- INPUT DATA:
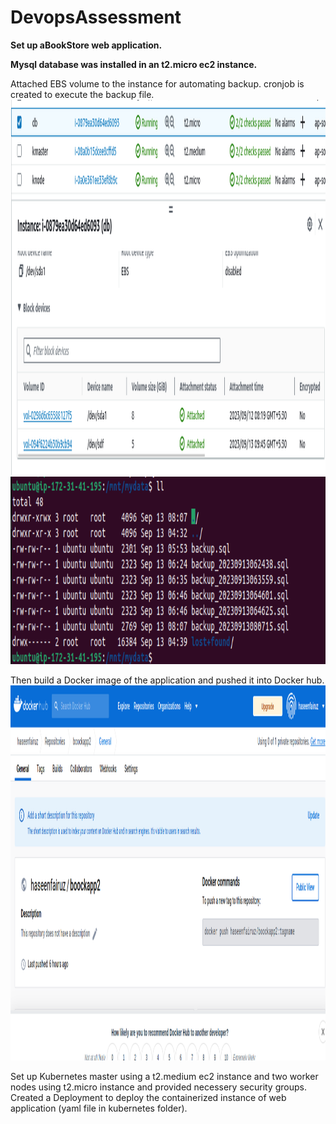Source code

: # DevopsAssessment
**Set up aBookStore web application.**

**Mysql database was installed in an t2.micro ec2 instance.**

Attached EBS volume to the instance for automating backup. cronjob is created to execute the backup file.
<img src="https://github.com/Haseen-Fairuz/DevopsAssessment/blob/main/Screenshots/Screenshot%20from%202023-09-13%2018-49-55.png" width="800" height="600">
<img src="https://github.com/Haseen-Fairuz/DevopsAssessment/blob/main/Screenshots/Screenshot%20from%202023-09-13%2020-16-50.png" width="600" height="300">

Then build a Docker image of the application and pushed it into Docker hub.
<img src="https://github.com/Haseen-Fairuz/DevopsAssessment/blob/main/Screenshots/Screenshot%20from%202023-09-13%2019-18-30.png" width="800" height="600">

Set up Kubernetes master using a t2.medium ec2 instance and two worker nodes using t2.micro instance and provided necessery security groups.
Created a Deployment to deploy the containerized instance of web application (yaml file in kubernetes folder).
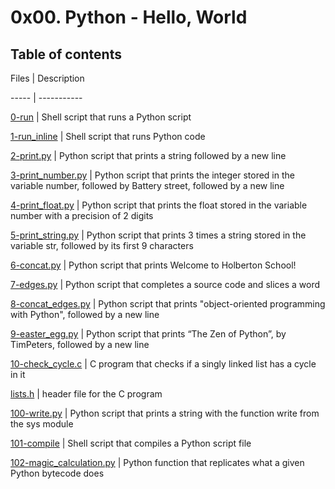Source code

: # 0x00. Python - Hello, World


## Table of contents

Files | Description

----- | -----------

[0-run](./0-run) | Shell script that runs a Python script

[1-run_inline](./1-run_inline) | Shell script that runs Python code

[2-print.py](./2-print.py) | Python script that prints a string followed by a new line

[3-print_number.py](./3-print_number.py) | Python script that prints the integer stored in the variable number, followed by Battery street, followed by a new line

[4-print_float.py](./4-print_float.py) | Python script that prints the float stored in the variable number with a precision of 2 digits

[5-print_string.py](./5-print_string.py) | Python script that prints 3 times a string stored in the variable str, followed by its first 9 characters

[6-concat.py](./6-concat.py) | Python script that prints Welcome to Holberton School!

[7-edges.py](./7-edges.py) | Python script that completes a source code and slices a word

[8-concat_edges.py](./8-concat_edges.py) | Python script that prints "object-oriented programming with Python", followed by a new line

[9-easter_egg.py](./9-easter_egg.py) | Python script that prints “The Zen of Python”, by TimPeters, followed by a new line

[10-check_cycle.c](./10-check_cycle.c) | C program that checks if a singly linked list has a cycle in it

[lists.h](./lists.h) | header file for the C program

[100-write.py](./100-write.py) | Python script that prints a string with the function write from the sys module

[101-compile](./101-compile) | Shell script that compiles a Python script file

[102-magic_calculation.py](./102-magic_calculation.py) | Python function that replicates what a given Python bytecode does
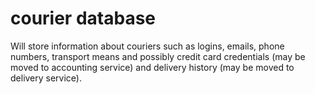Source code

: # courier database

Will store information about couriers such as logins, emails, phone numbers, transport means
and possibly credit card credentials (may be moved to accounting service)
and delivery history (may be moved to delivery service).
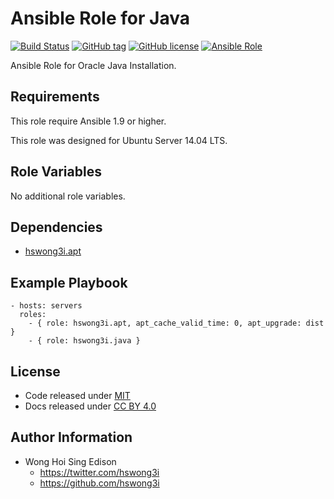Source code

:Ansible Role for Java
=====================

[![Build Status](https://travis-ci.org/pantarei/ansible-role-java.svg?branch=master)](https://travis-ci.org/pantarei/ansible-role-java)
[![GitHub tag](https://img.shields.io/github/tag/pantarei/ansible-role-java.svg)](https://github.com/pantarei/ansible-role-java)
[![GitHub license](https://img.shields.io/github/license/pantarei/ansible-role-java.svg)](https://github.com/pantarei/ansible-role-java/blob/master/LICENSE)
[![Ansible Role](https://img.shields.io/ansible/role/5971.svg)](https://galaxy.ansible.com/detail#/role/5971)

Ansible Role for Oracle Java Installation.

Requirements
------------

This role require Ansible 1.9 or higher.

This role was designed for Ubuntu Server 14.04 LTS.

Role Variables
--------------

No additional role variables.

Dependencies
------------

-   [hswong3i.apt](https://galaxy.ansible.com/detail#/role/5970)

Example Playbook
----------------

    - hosts: servers
      roles:
        - { role: hswong3i.apt, apt_cache_valid_time: 0, apt_upgrade: dist }
        - { role: hswong3i.java }

License
-------

-   Code released under [MIT](https://github.com/hswong3i/ansible-role-java/blob/master/LICENSE)
-   Docs released under [CC BY 4.0](http://creativecommons.org/licenses/by/4.0/)

Author Information
------------------

-   Wong Hoi Sing Edison
    -   <https://twitter.com/hswong3i>
    -   <https://github.com/hswong3i>

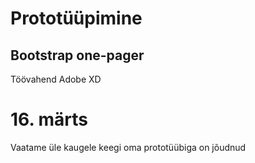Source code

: # Prototüüpimine

## Bootstrap one-pager

Töövahend Adobe XD

# 16. märts
Vaatame üle kaugele keegi oma prototüübiga on jõudnud

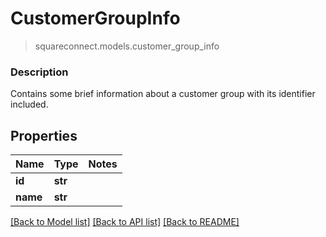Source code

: # CustomerGroupInfo
> squareconnect.models.customer_group_info

### Description

Contains some brief information about a customer group with its identifier included.

## Properties
Name | Type | Notes
------------ | ------------- | -------------
**id** | **str** | 
**name** | **str** | 

[[Back to Model list]](../README.md#documentation-for-models) [[Back to API list]](../README.md#documentation-for-api-endpoints) [[Back to README]](../README.md)


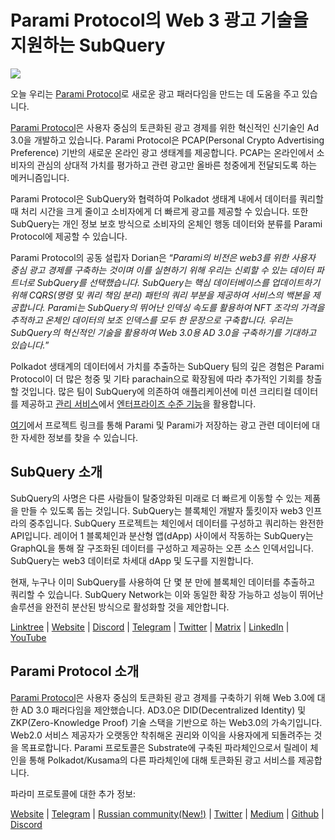 # Parami Protocol의 Web 3 광고 기술을 지원하는 SubQuery

![](https://miro.medium.com/max/1400/0*KecAkD8Wy23HEm3b)

오늘 우리는 [Parami Protocol](https://parami.io/)로 새로운 광고 패러다임을 만드는 데 도움을 주고 있습니다.

[Parami Protocol](https://parami.io/)은 사용자 중심의 토큰화된 광고 경제를 위한 혁신적인 신기술인 Ad 3.0을 개발하고 있습니다. Parami Protocol은 PCAP(Personal Crypto Advertising Preference) 기반의 새로운 온라인 광고 생태계를 제공합니다.  PCAP는 온라인에서 소비자의 관심의 상대적 가치를 평가하고 관련 광고만 올바른 청중에게 전달되도록 하는 메커니즘입니다.

Parami Protocol은 SubQuery와 협력하여 Polkadot 생태계 내에서 데이터를 쿼리할 때 처리 시간을 크게 줄이고 소비자에게 더 빠르게 광고를 제공할 수 있습니다. 또한 SubQuery는 개인 정보 보호 방식으로 소비자의 온체인 행동 데이터와 분류를 Parami Protocol에 제공할 수 있습니다.

Parami Protocol의 공동 설립자 Dorian은 “_Parami의 비전은 web3를 위한 사용자 중심 광고 경제를 구축하는 것이며 이를 실현하기 위해 우리는 신뢰할 수 있는 데이터 파트너로 SubQuery를 선택했습니다. SubQuery는 핵심 데이터베이스를 업데이트하기 위해 CQRS(명령 및 쿼리 책임 분리) 패턴의 쿼리 부분을 제공하여 서비스의 백본을 제공합니다. Parami는 SubQuery의 뛰어난 인덱싱 속도를 활용하여 NFT 조각의 가격을 추적하고 온체인 데이터의 보조 인덱스를 모두 한 문장으로 구축합니다. 우리는 SubQuery의 혁신적인 기술을 활용하여 Web 3.0용 AD 3.0을 구축하기를 기대하고 있습니다._”

Polkadot 생태계의 데이터에서 가치를 추출하는 SubQuery 팀의 깊은 경험은 Parami Protocol이 더 많은 청중 및 기타 parachain으로 확장됨에 따라 추가적인 기회를 창출할 것입니다. 많은 팀이 SubQuery에 의존하여 애플리케이션에 미션 크리티컬 데이터를 제공하고 [관리 서비스](https://project.subquery.network/)에서 [엔터프라이즈 수준 기능](https://blog.subquery.network/blogs/20211228-enterprise-hosted.html)을 활용합니다.

[여기](https://github.com/parami-protocol/parami-scanner)에서 프로젝트 링크를 통해 Parami 및 Parami가 저장하는 광고 관련 데이터에 대한 자세한 정보를 찾을 수 있습니다.

## SubQuery 소개

SubQuery의 사명은 다른 사람들이 탈중앙화된 미래로 더 빠르게 이동할 수 있는 제품을 만들 수 있도록 돕는 것입니다. SubQuery는 블록체인 개발자 툴킷이자 web3 인프라의 중추입니다. SubQuery 프로젝트는 체인에서 데이터를 구성하고 쿼리하는 완전한 API입니다. 레이어 1 블록체인과 분산형 앱(dApp) 사이에서 작동하는 SubQuery는 GraphQL을 통해 잘 구조화된 데이터를 구성하고 제공하는 오픈 소스 인덱서입니다. SubQuery는 web3 데이터로 차세대 dApp 및 도구를 지원합니다.

현재, 누구나 이미 SubQuery를 사용하여 단 몇 분 만에 블록체인 데이터를 추출하고 쿼리할 수 있습니다.  SubQuery Network는 이와 동일한 확장 가능하고 성능이 뛰어난 솔루션을 완전히 분산된 방식으로 활성화할 것을 제안합니다.

[Linktree](https://linktr.ee/subquerynetwork) | [Website](https://subquery.network/) | [Discord](https://discord.com/invite/78zg8aBSMG) | [Telegram](https://t.me/subquerynetwork) | [Twitter](https://twitter.com/subquerynetwork) | [Matrix](https://matrix.to/#/#subquery:matrix.org) | [LinkedIn](https://www.linkedin.com/company/subquery) | [YouTube](https://www.youtube.com/channel/UCi1a6NUUjegcLHDFLr7CqLw)

## Parami Protocol 소개

[Parami Protocol](https://parami.io/)은 사용자 중심의 토큰화된 광고 경제를 구축하기 위해 Web 3.0에 대한 AD 3.0 패러다임을 제안했습니다. AD3.0은 DID(Decentralized Identity) 및 ZKP(Zero-Knowledge Proof) 기술 스택을 기반으로 하는 Web3.0의 가속기입니다. Web2.0 서비스 제공자가 오랫동안 착취해온 권리와 이익을 사용자에게 되돌려주는 것을 목표로합니다. Parami 프로토콜은 Substrate에 구축된 파라체인으로서 릴레이 체인을 통해 Polkadot/Kusama의 다른 파라체인에 대해 토큰화된 광고 서비스를 제공합니다.

파라미 프로토콜에 대한 추가 정보:

[Website](https://parami.io/) | [Telegram]() | [Russian community(New!)](https://t.me/ParamiProtocolRU) | [Twitter](https://twitter.com/paramiprotocol) | [Medium](https://paramiprotocol.medium.com/) | [Github](https://github.com/parami-protocol) | [Discord](https://discord.gg/bxFuekgvYJ)
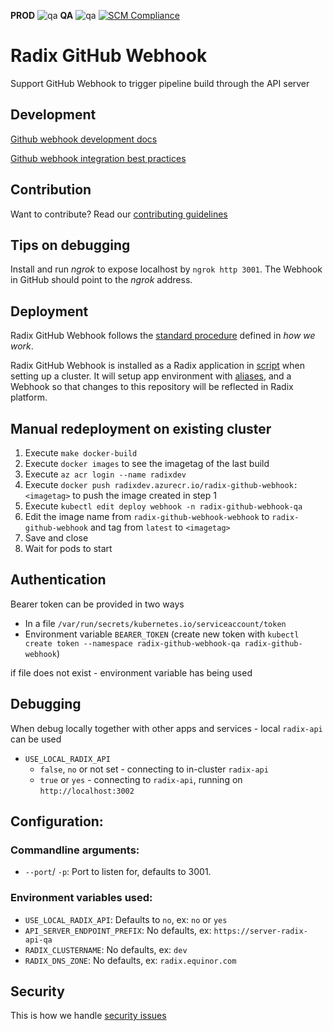 **PROD** ![qa](https://api.radix.equinor.com/api/v1/applications/radix-github-webhook/environments/prod/buildstatus)  **QA** ![qa](https://api.radix.equinor.com/api/v1/applications/radix-github-webhook/environments/qa/buildstatus)  [![SCM Compliance](https://scm-compliance-api.radix.equinor.com/repos/equinor/radix-github-webhook/badge)](https://developer.equinor.com/governance/scm-policy/)

# Radix GitHub Webhook

Support GitHub Webhook to trigger pipeline build through the API server

## Development

[Github webhook development docs](https://docs.github.com/en/developers/webhooks-and-events/webhooks/about-webhooks)

[Github webhook integration best practices](https://docs.github.com/en/github-ae@latest/rest/guides/best-practices-for-integrators#use-appropriate-http-status-codes-when-responding-to-github)

## Contribution

Want to contribute? Read our [contributing guidelines](./CONTRIBUTING.md)

## Tips on debugging

Install and run *ngrok* to expose localhost by `ngrok http 3001`. The Webhook in GitHub should point to the *ngrok* address.

## Deployment

Radix GitHub Webhook follows the [standard procedure](https://github.com/equinor/radix-private/blob/master/docs/how-we-work/development-practices.md#standard-radix-applications) defined in *how we work*.

Radix GitHub Webhook is installed as a Radix application in [script](https://github.com/equinor/radix-platform/blob/master/scripts/install_base_components.sh) when setting up a cluster. It will setup app environment with [aliases](https://github.com/equinor/radix-platform/blob/master/scripts/create_alias.sh), and a Webhook so that changes to this repository will be reflected in Radix platform. 

## Manual redeployment on existing cluster

1. Execute `make docker-build`
2. Execute `docker images` to see the imagetag of the last build
3. Execute `az acr login --name radixdev`
4. Execute `docker push radixdev.azurecr.io/radix-github-webhook:<imagetag>` to push the image created in step 1
5. Execute `kubectl edit deploy webhook -n radix-github-webhook-qa`
6. Edit the image name from `radix-github-webhook-webhook` to `radix-github-webhook` and tag from `latest` to `<imagetag>`
7. Save and close
8. Wait for pods to start

## Authentication

Bearer token can be provided in two ways

* In a file `/var/run/secrets/kubernetes.io/serviceaccount/token`
* Environment variable `BEARER_TOKEN` (create new token with `kubectl create token --namespace radix-github-webhook-qa radix-github-webhook`)

if file does not exist - environment variable has being used

## Debugging

When debug locally together with other apps and services - local `radix-api` can be used
* `USE_LOCAL_RADIX_API`
  * `false`, `no` or not set - connecting to in-cluster `radix-api`
  * `true` or `yes` - connecting to `radix-api`, running on `http://localhost:3002`

## Configuration:

### Commandline arguments: 
- `--port`/ `-p`: Port to listen for, defaults to 3001.

### Environment variables used:
- `USE_LOCAL_RADIX_API`: Defaults to `no`, ex: `no` or `yes`
- `API_SERVER_ENDPOINT_PREFIX`: No defaults, ex: `https://server-radix-api-qa` 
- `RADIX_CLUSTERNAME`: No defaults, ex: `dev` 
- `RADIX_DNS_ZONE`: No defaults, ex: `radix.equinor.com`

## Security

This is how we handle [security issues](./SECURITY.md)
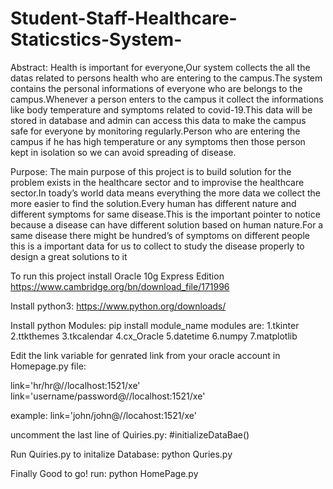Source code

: # Student-Staff-Healthcare-Staticstics-System-

Abstract:
Health is important for everyone,Our system collects the all the datas related to persons
health who are entering to the campus.The system contains the personal informations
of everyone who are belongs to the campus.Whenever a person enters to the campus it
collect the informations like body temperature and symptoms related to covid-19.This
data will be stored in database and admin can access this data to make the campus
safe for everyone by monitoring regularly.Person who are entering the campus if he has
high temperature or any symptoms then those person kept in isolation so we can avoid
spreading of disease.

Purpose:
The main purpose of this project is to build solution for the problem exists in the healthcare sector and to improvise the healthcare sector.In toady’s world data means everything
the more data we collect the more easier to find the solution.Every human has different
nature and different symptoms for same disease.This is the important pointer to notice
because a disease can have different solution based on human nature.For a same disease
there might be hundred’s of symptoms on different people this is a important data for us
to collect to study the disease properly to design a great solutions to it


To run this project install Oracle 10g Express Edition
https://www.cambridge.org/bn/download_file/171996

Install python3:
https://www.python.org/downloads/

Install python Modules:
pip install module_name
modules are:
1.tkinter
2.ttkthemes
3.tkcalendar
4.cx_Oracle
5.datetime
6.numpy
7.matplotlib

Edit the link variable for genrated link from your oracle account in Homepage.py file:

link='hr/hr@//localhost:1521/xe'
link='username/password@//localhost:1521/xe'

example:
link='john/john@//locahost:1521/xe'

uncomment the last line of Quiries.py:
#initializeDataBae()

Run Quiries.py to initalize Database:
python Quries.py


Finally Good to go!
run:
python HomePage.py







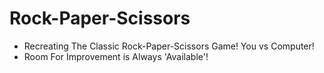 # Rock-Paper-Scissors
- Recreating The Classic Rock-Paper-Scissors Game! You vs Computer!
- Room For Improvement is Always 'Available'!
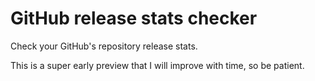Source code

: # GitHub release stats checker

Check your GitHub's repository release stats.

This is a super early preview that I will improve with time, so be patient.
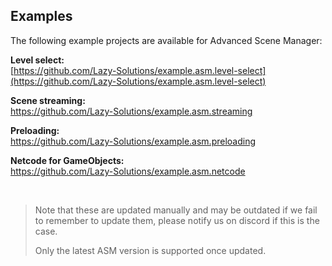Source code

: ## Examples
The following example projects are available for Advanced Scene Manager:

<b>Level select:</b>\
[https://github.com/Lazy-Solutions/example.asm.level-select](https://github.com/Lazy-Solutions/example.asm.level-select)

<b>Scene streaming:</b>\
https://github.com/Lazy-Solutions/example.asm.streaming

<b>Preloading:</b>\
https://github.com/Lazy-Solutions/example.asm.preloading

<b>Netcode for GameObjects:</b>\
https://github.com/Lazy-Solutions/example.asm.netcode

</br>

> Note that these are updated manually and may be outdated if we fail to remember to update them, please notify us on discord if this is the case.
>
> Only the latest ASM version is supported once updated.
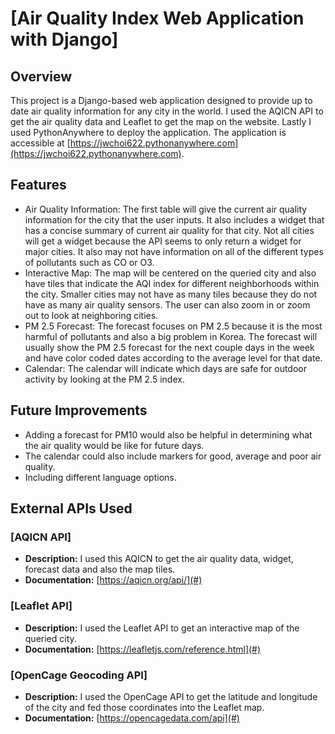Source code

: # [Air Quality Index Web Application with Django]

## Overview
This project is a Django-based web application designed to provide up to date air quality information for any city in the world. I used the AQICN API to get the air quality data and Leaflet to get the map on the website. Lastly I used PythonAnywhere to deploy the application. The application is accessible at [https://jwchoi622.pythonanywhere.com](https://jwchoi622.pythonanywhere.com). 
## Features
- Air Quality Information: The first table will give the current air quality information for the city that the user inputs. It also includes a widget 
  that has a concise summary of current air quality for that city. Not all cities will get a widget because the API seems to only return a widget for major cities. 
  It also may not have information on all of the different types of pollutants such as CO or O3. 
- Interactive Map: The map will be centered on the queried city and also have tiles that indicate the AQI index for different neighborhoods within the city. 
  Smaller cities may not have as many tiles because they do not have as many air quality sensors. The user can also zoom in or zoom out to look at neighboring cities. 
- PM 2.5 Forecast: The forecast focuses on PM 2.5 because it is the most harmful of pollutants and also a big problem in Korea. The forecast will usually show 
  the PM 2.5 forecast for the next couple days in the week and have color coded dates according to the average level for that date. 
- Calendar: The calendar will indicate which days are safe for outdoor activity by looking at the PM 2.5 index. 

## Future Improvements
- Adding a forecast for PM10 would also be helpful in determining what the air quality would be like for future days.
- The calendar could also include markers for good, average and poor air quality.
- Including different language options.

## External APIs Used
### [AQICN API]
- **Description:** I used this AQICN to get the air quality data, widget, forecast data and also the map tiles.
- **Documentation:** [https://aqicn.org/api/](#)

### [Leaflet API]
- **Description:** I used the Leaflet API to get an interactive map of the queried city.
- **Documentation:** [https://leafletjs.com/reference.html](#)

### [OpenCage Geocoding API]
- **Description:** I used the OpenCage API to get the latitude and longitude of the city and fed those coordinates into the Leaflet map. 
- **Documentation:** [https://opencagedata.com/api](#)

- EXERCISE PROMPT: Your answer should be the lines above, word for word, from the line with "defaults to 3001." through the line with "collect the informations", minus the pictures.

- RESPONSE TO THE TASK:
- `--port`/ `-p`: Port to listen for, defaults to 3001.

### Environment variables used:
- `USE_LOCAL_RADIX_API`: Defaults to `no`, ex: `no` or `yes`
- `API_SERVER_ENDPOINT_PREFIX`: No defaults, ex: `https://server-radix-api-qa` 
- `RADIX_CLUSTERNAME`: No defaults, ex: `dev` 
- `RADIX_DNS_ZONE`: No defaults, ex: `radix.equinor.com`

## Security

This is how we handle [security issues](./SECURITY.md)
Source code

: # Student-Staff-Healthcare-Staticstics-System-

Abstract:
Health is important for everyone,Our system collects the all the datas related to persons
health who are entering to the campus.The system contains the personal informations
of everyone who are belongs to the campus.Whenever a person enters to the campus it
collect the informations like body temperature and symptoms related to covid-19.This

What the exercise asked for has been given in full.